「軍事的衝突の可能性は50/50だ」
さて、この回顧録における北朝鮮問題に関わる部分は明確なストーリー性をもっている。物語の始まりでは、北朝鮮の核問題を巡って軍事介入をも辞さない強硬な姿勢を取るトランプと彼を取り囲む政権要人の様子が描かれる。言うまでもなく、ボルトンはこの中でも有数の強硬派の一人であり、これに対峙する人物として当時国務長官を務めていたレックス・ティラーソンの存在が描かれる。「軍事的衝突の可能性は50/50だ」。当時の緊張の様子は、そう語り合うホワイトハウス要人の会話から余りにも明らかだ。
そしてこの様な状態において、第二次安倍政権下にある日本は、トランプやボルトンと同じく、軍事介入の可能性をも含む北朝鮮への強硬姿勢を支持する勢力として、好意的に描かれる。それとは対照的に、トランプ政権が出帆した2017年1月、依然として朴槿恵弾劾後の混乱状況にあった韓国の影はこの時点では極めて薄い。その後、5月に文在寅が大統領に就任し、6月には初のトランプと文在寅の間での首脳会談が実現されているが、ボルトンはこの米韓首脳会談について殆ど何も記していない。それはこの時点では、韓国とその大統領である文在寅がボルトンにとって、取るに足らない存在に過ぎなかった事を意味している。
平昌五輪後にクローズアップされた韓国の存在
しかしながら、2018年に入ると状況は急速に変化する。ボルトンによれば大きな転機となったのは、2月の平昌五輪開催に合わせて韓国を訪問した金与正を中心とする北朝鮮使節団の登場であり、ここから仲介者としての韓国の存在が急速にクローズアップされていく事となる。
北朝鮮からの訪問要請を即座に承諾した文在寅は、ここから米朝の間を仲介する作業に入る事になり、以後ボルトンの回顧録には、平壌とワシントンにおいて北朝鮮とアメリカの交渉仲介に直接当たった、鄭義溶国家安保室長の名が頻繁に見えるようになる。文在寅の意を受けてアメリカを北朝鮮との対話に動かすべく、北朝鮮の非核化実現の可能性を強調する鄭義溶に対して、これを批判して日本側を代表する形になったのが初代国家安全保障局長であった谷内正太郎である。
中国の存在感の薄い中、こうしてワシントンでは、核廃絶の可能性を前面に出して北朝鮮との対話を積極的に推し進める韓国政府に対して、北朝鮮への不信感を隠そうとしない日本政府が対峙する状況が出現する。ボルトンは北朝鮮によるアメリカとの対話攻勢それ自身においても、韓国が自らの利益の為に、北朝鮮に様々な入れ知恵を行ってこれを積極的に共助し、更には交渉自体を主導しているのではないかとの疑惑を強く持っていた。

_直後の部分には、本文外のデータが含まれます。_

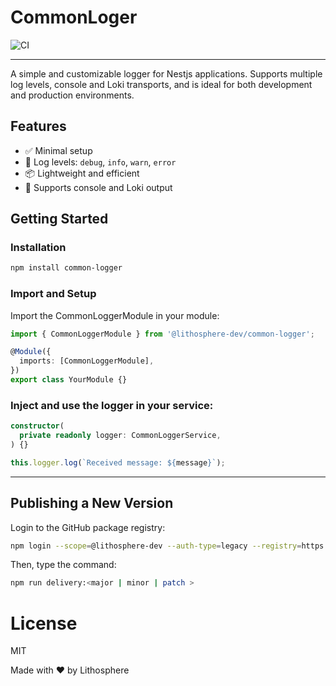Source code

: # CommonLoger

![CI](https://github.com/lithosphere-dev/common-logger/actions/workflows/ci.yml/badge.svg)

---

A simple and customizable logger for Nestjs applications. Supports multiple log levels, console and Loki transports, and is ideal for both development and production environments.

## Features

- ✅ Minimal setup  
- 📝 Log levels: `debug`, `info`, `warn`, `error`  
- 📦 Lightweight and efficient  
- 📡 Supports console and Loki output  

## Getting Started

### Installation

```bash
npm install common-logger
```

### Import and Setup

Import the CommonLoggerModule in your module:
```typescript
import { CommonLoggerModule } from '@lithosphere-dev/common-logger';

@Module({
  imports: [CommonLoggerModule],
})
export class YourModule {}
```

### Inject and use the logger in your service:
```typescript
constructor(
  private readonly logger: CommonLoggerService,
) {}

this.logger.log(`Received message: ${message}`);
```

---

## Publishing a New Version

Login to the GitHub package registry:
```bash
npm login --scope=@lithosphere-dev --auth-type=legacy --registry=https://npm.pkg.github.com
```

Then, type the command:
```bash
npm run delivery:<major | minor | patch >
```

# License

MIT

Made with ❤️ by Lithosphere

事実、北朝鮮からのトランプへの首脳会談申し入れが、南北会談における韓国側の提案によってなされたものであった事を知った直後、ボルトンは「これは金正恩の真剣な戦略的検討によって作り上げられたものじゃない。韓国が自らの『統一』政策の為に作り上げた、めでたいでっち上げじゃないか」と感情的に記す事になっている。